# [TRY IT]
Only one stretch of the data is wanted: the line containing "- **Use Heroku", the line containing "3. **Port Issues**", and every line between them, copied exactly.

# [THE RECORDS]
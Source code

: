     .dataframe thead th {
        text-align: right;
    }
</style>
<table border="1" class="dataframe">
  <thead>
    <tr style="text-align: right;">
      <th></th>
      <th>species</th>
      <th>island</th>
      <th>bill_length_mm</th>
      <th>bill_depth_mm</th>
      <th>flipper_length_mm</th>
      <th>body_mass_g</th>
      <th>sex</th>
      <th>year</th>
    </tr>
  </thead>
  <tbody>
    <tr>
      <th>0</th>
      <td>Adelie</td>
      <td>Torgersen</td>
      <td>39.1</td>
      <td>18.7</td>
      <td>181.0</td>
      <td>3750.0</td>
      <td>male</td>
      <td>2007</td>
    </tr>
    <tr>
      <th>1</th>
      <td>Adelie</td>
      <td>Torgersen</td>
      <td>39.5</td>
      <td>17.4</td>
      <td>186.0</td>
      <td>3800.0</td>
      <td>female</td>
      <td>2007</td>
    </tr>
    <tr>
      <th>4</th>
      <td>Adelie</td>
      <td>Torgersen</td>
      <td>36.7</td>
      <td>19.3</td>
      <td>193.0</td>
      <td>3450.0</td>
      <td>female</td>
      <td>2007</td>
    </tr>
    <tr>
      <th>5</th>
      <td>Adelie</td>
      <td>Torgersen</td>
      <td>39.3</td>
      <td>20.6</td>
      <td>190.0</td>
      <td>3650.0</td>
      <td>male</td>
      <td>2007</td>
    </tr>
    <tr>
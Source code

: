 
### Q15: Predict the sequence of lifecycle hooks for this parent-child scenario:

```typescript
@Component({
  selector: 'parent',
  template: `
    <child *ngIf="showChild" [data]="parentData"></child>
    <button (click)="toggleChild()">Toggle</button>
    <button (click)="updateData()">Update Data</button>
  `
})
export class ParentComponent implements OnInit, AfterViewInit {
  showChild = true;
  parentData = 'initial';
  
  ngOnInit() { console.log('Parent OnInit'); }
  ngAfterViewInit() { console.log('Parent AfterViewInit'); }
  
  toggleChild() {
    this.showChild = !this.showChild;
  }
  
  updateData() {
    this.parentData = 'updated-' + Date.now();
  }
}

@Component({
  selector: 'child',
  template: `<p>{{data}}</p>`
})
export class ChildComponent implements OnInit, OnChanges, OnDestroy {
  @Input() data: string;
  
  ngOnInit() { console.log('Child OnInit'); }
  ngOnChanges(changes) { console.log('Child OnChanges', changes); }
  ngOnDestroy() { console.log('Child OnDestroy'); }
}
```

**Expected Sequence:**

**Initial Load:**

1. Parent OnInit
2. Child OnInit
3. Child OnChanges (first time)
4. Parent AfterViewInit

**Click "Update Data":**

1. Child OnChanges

...

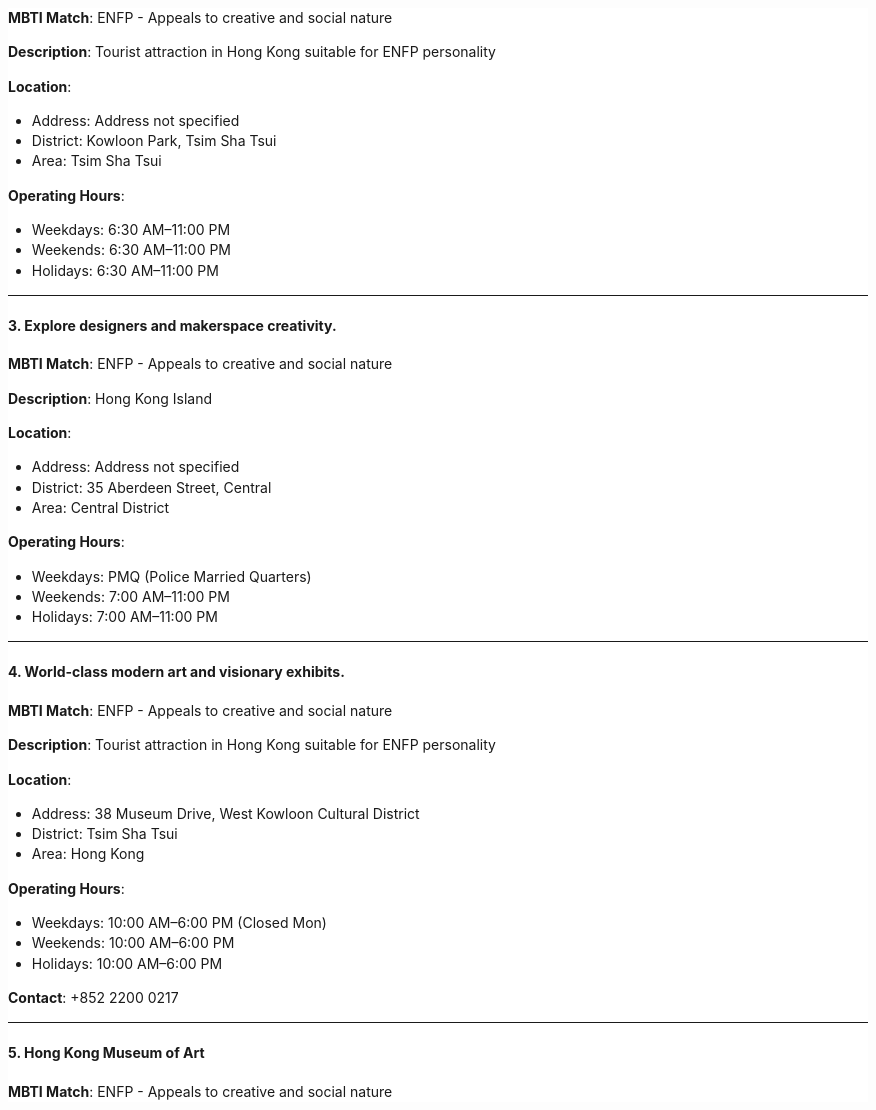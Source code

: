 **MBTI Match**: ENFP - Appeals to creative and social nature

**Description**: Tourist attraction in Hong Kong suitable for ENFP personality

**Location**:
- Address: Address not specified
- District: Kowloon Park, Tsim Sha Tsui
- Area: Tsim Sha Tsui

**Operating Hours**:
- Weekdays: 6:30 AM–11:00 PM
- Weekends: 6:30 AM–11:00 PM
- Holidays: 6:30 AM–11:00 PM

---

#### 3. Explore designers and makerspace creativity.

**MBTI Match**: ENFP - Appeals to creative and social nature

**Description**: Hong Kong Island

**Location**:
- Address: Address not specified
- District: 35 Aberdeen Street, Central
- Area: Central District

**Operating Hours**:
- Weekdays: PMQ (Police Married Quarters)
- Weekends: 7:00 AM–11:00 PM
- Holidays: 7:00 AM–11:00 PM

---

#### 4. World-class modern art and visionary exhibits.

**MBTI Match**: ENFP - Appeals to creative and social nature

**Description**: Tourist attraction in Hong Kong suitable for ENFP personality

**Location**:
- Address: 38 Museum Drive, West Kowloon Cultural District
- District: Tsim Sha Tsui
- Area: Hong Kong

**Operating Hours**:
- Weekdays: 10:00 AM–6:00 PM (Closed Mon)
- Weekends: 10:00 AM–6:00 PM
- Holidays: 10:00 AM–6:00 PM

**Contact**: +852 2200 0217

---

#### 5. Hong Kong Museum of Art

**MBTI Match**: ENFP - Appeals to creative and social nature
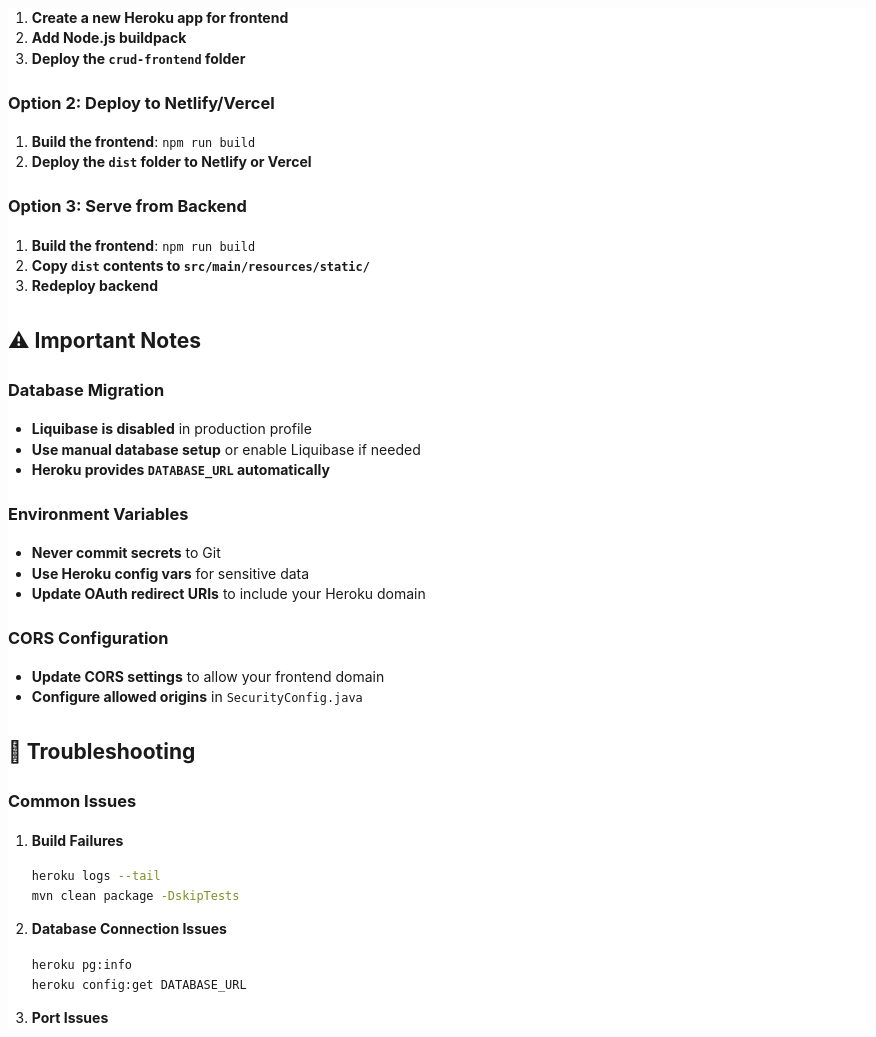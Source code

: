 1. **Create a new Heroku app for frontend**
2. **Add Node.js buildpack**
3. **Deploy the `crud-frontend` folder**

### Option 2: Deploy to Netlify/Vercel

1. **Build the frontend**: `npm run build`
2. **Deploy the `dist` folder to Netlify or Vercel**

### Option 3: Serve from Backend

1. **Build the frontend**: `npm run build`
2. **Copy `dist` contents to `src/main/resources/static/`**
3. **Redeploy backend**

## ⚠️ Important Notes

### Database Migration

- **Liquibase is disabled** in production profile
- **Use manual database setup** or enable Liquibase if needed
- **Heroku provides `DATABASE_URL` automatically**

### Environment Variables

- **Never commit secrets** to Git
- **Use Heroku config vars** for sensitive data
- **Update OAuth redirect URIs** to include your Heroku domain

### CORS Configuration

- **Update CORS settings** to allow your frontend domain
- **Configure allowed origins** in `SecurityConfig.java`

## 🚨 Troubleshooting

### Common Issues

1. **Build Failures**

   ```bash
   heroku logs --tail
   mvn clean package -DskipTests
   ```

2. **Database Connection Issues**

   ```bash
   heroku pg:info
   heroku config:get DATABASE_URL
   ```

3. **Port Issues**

==

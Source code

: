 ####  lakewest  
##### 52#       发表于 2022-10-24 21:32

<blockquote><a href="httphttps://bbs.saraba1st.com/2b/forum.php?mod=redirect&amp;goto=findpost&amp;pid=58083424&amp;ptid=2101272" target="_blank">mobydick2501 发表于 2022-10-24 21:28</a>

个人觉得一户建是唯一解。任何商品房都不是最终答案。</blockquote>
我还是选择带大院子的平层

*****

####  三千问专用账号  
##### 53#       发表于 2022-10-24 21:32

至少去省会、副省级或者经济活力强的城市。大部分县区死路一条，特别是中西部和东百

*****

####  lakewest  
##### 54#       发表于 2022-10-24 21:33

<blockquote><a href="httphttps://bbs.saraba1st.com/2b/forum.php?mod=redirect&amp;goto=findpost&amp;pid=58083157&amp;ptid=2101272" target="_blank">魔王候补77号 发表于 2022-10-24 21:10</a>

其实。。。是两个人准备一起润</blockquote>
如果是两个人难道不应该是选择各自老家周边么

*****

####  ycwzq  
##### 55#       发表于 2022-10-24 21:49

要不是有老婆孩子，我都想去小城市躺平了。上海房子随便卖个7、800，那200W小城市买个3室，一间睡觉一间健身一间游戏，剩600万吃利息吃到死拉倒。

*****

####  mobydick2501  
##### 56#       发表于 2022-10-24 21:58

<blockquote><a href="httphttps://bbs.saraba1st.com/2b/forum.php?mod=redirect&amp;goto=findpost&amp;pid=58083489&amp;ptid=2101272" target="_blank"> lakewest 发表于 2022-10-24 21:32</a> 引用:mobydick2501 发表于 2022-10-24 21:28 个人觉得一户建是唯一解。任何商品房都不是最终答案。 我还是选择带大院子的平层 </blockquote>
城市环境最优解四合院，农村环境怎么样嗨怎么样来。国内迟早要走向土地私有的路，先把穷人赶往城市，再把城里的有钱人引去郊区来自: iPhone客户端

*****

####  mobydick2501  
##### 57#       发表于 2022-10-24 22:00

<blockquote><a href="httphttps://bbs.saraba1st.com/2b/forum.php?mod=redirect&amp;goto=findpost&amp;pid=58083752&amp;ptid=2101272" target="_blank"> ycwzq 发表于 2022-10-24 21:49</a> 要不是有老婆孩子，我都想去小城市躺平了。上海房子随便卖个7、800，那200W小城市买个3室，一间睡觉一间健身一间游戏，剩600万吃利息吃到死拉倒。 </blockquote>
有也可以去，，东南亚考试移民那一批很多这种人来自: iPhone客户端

# [EXERCISE OUTPUT]
- **Use Heroku config vars** for sensitive data
- **Update OAuth redirect URIs** to include your Heroku domain

### CORS Configuration

- **Update CORS settings** to allow your frontend domain
- **Configure allowed origins** in `SecurityConfig.java`

## 🚨 Troubleshooting

### Common Issues

1. **Build Failures**

   ```bash
   heroku logs --tail
   mvn clean package -DskipTests
   ```

2. **Database Connection Issues**

   ```bash
   heroku pg:info
   heroku config:get DATABASE_URL
   ```

3. **Port Issues**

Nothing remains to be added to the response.